Your objective >> Return the entries in full, exactly as written.

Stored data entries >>
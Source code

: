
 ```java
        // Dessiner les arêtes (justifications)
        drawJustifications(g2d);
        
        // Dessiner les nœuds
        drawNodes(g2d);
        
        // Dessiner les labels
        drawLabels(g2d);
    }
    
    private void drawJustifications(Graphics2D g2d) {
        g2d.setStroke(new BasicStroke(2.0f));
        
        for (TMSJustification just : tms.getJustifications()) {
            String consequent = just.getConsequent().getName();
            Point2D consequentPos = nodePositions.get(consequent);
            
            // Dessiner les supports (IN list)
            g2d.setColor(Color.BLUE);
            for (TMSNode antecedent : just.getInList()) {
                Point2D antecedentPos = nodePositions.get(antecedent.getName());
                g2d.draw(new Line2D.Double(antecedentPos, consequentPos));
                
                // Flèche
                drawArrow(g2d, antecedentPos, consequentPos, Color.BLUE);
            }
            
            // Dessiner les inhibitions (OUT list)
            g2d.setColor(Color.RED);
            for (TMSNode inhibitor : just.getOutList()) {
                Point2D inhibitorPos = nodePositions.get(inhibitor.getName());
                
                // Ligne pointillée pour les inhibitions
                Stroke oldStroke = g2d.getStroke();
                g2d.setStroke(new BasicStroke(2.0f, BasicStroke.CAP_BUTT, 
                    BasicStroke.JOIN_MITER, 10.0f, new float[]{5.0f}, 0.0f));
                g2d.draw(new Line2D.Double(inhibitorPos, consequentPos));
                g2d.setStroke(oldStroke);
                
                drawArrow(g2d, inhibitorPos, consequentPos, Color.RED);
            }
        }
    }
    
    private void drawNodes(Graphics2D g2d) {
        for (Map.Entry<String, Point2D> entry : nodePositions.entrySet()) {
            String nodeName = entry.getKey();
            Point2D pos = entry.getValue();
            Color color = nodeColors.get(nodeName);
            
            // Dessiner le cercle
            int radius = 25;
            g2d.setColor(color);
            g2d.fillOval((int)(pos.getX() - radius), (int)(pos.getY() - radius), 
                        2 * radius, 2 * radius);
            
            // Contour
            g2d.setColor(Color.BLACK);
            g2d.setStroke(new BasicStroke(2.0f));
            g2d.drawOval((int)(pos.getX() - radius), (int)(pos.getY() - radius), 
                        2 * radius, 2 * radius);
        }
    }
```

Answer section >>
Source code

:
 ```java
        // Dessiner les arêtes (justifications)
        drawJustifications(g2d);
        
        // Dessiner les nœuds
        drawNodes(g2d);
        
        // Dessiner les labels
        drawLabels(g2d);
    }
    
    private void drawJustifications(Graphics2D g2d) {
        g2d.setStroke(new BasicStroke(2.0f));
        
        for (TMSJustification just : tms.getJustifications()) {
            String consequent = just.getConsequent().getName();
            Point2D consequentPos = nodePositions.get(consequent);
            
            // Dessiner les supports (IN list)
            g2d.setColor(Color.BLUE);
            for (TMSNode antecedent : just.getInList()) {
                Point2D antecedentPos = nodePositions.get(antecedent.getName());
                g2d.draw(new Line2D.Double(antecedentPos, consequentPos));
                
                // Flèche
                drawArrow(g2d, antecedentPos, consequentPos, Color.BLUE);
            }
            
            // Dessiner les inhibitions (OUT list)
            g2d.setColor(Color.RED);
            for (TMSNode inhibitor : just.getOutList()) {
                Point2D inhibitorPos = nodePositions.get(inhibitor.getName());
                
                // Ligne pointillée pour les inhibitions
                Stroke oldStroke = g2d.getStroke();
                g2d.setStroke(new BasicStroke(2.0f, BasicStroke.CAP_BUTT, 
                    BasicStroke.JOIN_MITER, 10.0f, new float[]{5.0f}, 0.0f));
                g2d.draw(new Line2D.Double(inhibitorPos, consequentPos));
                g2d.setStroke(oldStroke);
                
                drawArrow(g2d, inhibitorPos, consequentPos, Color.RED);
            }
        }
    }
    
    private void drawNodes(Graphics2D g2d) {
        for (Map.Entry<String, Point2D> entry : nodePositions.entrySet()) {
            String nodeName = entry.getKey();
            Point2D pos = entry.getValue();
            Color color = nodeColors.get(nodeName);
            
            // Dessiner le cercle
            int radius = 25;
            g2d.setColor(color);
            g2d.fillOval((int)(pos.getX() - radius), (int)(pos.getY() - radius), 
                        2 * radius, 2 * radius);
            
            // Contour
            g2d.setColor(Color.BLACK);
            g2d.setStroke(new BasicStroke(2.0f));
            g2d.drawOval((int)(pos.getX() - radius), (int)(pos.getY() - radius), 
                        2 * radius, 2 * radius);
        }
    }
```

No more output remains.